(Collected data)
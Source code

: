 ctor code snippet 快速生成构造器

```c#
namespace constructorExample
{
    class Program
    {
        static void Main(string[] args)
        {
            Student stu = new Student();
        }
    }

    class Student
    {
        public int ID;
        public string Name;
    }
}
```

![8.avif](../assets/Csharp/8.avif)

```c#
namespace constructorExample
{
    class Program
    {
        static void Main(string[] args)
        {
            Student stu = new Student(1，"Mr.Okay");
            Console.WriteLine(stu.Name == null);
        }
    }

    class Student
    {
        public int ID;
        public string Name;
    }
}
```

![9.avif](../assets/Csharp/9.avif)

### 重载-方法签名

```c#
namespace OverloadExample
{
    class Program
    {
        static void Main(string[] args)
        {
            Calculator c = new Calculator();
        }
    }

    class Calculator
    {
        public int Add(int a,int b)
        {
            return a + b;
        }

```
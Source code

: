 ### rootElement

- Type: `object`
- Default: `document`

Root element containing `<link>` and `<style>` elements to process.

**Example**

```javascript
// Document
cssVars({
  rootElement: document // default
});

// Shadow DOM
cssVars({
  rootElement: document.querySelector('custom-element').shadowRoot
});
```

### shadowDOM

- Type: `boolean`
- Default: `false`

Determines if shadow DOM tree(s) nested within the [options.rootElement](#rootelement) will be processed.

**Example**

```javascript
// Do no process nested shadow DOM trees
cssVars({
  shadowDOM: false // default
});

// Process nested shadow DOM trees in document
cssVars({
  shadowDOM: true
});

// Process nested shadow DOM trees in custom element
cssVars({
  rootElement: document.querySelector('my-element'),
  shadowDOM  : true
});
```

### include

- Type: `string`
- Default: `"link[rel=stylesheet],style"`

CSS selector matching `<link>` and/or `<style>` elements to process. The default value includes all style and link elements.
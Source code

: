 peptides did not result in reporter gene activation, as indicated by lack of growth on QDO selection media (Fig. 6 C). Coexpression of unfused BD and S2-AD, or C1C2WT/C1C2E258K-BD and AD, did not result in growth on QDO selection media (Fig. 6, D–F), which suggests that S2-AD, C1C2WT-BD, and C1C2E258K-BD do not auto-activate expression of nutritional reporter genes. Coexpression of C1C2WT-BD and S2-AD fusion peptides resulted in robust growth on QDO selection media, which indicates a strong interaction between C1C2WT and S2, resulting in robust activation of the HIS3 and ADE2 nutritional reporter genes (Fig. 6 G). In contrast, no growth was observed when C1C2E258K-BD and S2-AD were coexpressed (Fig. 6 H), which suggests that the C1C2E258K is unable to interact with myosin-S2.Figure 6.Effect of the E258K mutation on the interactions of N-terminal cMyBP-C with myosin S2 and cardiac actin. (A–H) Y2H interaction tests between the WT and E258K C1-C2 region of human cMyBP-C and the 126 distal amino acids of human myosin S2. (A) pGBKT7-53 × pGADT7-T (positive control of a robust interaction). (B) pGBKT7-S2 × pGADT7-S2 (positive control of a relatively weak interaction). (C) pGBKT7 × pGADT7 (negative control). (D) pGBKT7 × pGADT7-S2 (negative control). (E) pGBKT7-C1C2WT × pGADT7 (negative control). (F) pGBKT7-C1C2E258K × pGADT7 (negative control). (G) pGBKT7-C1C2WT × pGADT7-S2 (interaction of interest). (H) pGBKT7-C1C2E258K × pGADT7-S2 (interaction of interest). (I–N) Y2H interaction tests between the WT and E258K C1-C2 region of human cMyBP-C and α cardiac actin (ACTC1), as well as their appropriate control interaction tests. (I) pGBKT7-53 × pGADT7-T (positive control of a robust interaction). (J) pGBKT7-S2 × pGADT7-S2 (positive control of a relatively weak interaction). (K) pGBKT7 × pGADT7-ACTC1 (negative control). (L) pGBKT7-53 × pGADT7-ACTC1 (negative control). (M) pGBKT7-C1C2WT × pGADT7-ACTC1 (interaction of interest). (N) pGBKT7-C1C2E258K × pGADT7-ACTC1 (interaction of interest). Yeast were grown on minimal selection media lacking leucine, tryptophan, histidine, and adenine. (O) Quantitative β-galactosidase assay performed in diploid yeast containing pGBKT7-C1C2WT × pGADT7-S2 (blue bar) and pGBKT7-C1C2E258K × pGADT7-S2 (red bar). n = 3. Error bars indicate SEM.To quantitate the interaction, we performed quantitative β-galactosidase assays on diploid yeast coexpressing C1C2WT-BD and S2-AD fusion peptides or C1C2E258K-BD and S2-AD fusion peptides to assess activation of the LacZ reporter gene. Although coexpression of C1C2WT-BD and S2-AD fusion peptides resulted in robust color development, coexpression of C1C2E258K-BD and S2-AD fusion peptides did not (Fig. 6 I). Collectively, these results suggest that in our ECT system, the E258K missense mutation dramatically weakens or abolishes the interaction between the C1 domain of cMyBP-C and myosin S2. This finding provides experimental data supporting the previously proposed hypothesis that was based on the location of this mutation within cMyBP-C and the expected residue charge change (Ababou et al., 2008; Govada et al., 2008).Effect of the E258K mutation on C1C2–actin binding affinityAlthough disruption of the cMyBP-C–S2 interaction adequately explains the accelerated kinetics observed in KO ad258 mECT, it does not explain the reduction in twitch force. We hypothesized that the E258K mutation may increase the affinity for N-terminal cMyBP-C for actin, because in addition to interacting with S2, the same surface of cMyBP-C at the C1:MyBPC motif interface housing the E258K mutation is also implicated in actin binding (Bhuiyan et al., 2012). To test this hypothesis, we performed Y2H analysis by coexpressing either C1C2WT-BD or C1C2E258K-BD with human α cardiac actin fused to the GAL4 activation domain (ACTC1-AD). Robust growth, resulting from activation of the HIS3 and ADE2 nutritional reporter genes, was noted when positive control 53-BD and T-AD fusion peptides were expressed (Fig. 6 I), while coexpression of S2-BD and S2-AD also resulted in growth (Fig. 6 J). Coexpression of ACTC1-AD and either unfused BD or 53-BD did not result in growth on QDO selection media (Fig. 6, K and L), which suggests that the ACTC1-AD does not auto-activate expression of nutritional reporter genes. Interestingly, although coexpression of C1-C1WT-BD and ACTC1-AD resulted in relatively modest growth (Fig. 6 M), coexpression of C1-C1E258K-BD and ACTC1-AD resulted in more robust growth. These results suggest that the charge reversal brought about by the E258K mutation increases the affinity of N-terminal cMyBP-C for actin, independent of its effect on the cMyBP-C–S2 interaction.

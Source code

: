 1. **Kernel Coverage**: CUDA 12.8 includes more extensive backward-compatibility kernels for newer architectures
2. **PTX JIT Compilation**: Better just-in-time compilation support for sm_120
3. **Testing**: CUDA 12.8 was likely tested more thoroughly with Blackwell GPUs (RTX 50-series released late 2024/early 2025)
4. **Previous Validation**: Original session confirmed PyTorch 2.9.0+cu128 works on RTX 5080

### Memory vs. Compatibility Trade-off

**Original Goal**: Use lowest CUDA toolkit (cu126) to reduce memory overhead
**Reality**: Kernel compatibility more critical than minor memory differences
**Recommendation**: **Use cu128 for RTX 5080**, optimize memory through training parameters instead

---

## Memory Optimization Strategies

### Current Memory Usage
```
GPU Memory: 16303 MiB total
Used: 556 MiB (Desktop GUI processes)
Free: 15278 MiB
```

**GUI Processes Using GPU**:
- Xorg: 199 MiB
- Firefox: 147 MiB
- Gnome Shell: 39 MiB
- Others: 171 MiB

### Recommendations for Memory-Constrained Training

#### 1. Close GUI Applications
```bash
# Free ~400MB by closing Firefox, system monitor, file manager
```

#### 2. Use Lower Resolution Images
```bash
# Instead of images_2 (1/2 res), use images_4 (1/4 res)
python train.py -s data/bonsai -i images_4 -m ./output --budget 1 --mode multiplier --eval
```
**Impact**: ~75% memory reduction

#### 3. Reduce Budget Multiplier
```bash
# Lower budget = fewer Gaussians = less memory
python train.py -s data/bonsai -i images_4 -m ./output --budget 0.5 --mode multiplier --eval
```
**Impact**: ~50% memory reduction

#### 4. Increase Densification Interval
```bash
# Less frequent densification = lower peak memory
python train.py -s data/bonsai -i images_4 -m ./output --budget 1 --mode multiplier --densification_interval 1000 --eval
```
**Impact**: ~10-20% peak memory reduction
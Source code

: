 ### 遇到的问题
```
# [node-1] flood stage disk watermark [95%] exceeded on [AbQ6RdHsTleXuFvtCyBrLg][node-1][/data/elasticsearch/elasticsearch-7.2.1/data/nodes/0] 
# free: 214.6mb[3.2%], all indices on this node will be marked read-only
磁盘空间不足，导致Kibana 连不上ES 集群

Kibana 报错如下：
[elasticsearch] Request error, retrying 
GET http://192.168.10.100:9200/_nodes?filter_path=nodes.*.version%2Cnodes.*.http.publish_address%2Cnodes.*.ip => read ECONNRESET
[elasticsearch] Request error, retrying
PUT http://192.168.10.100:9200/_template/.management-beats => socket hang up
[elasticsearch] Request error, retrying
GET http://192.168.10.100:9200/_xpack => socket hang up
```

■ **WORK INSTRUCTIONS**
Copy out each line of the data where the string "Original" appears.

■ **WORKED SOLUTION**
4. **Previous Validation**: Original session confirmed PyTorch 2.9.0+cu128 works on RTX 5080
**Original Goal**: Use lowest CUDA toolkit (cu126) to reduce memory overhead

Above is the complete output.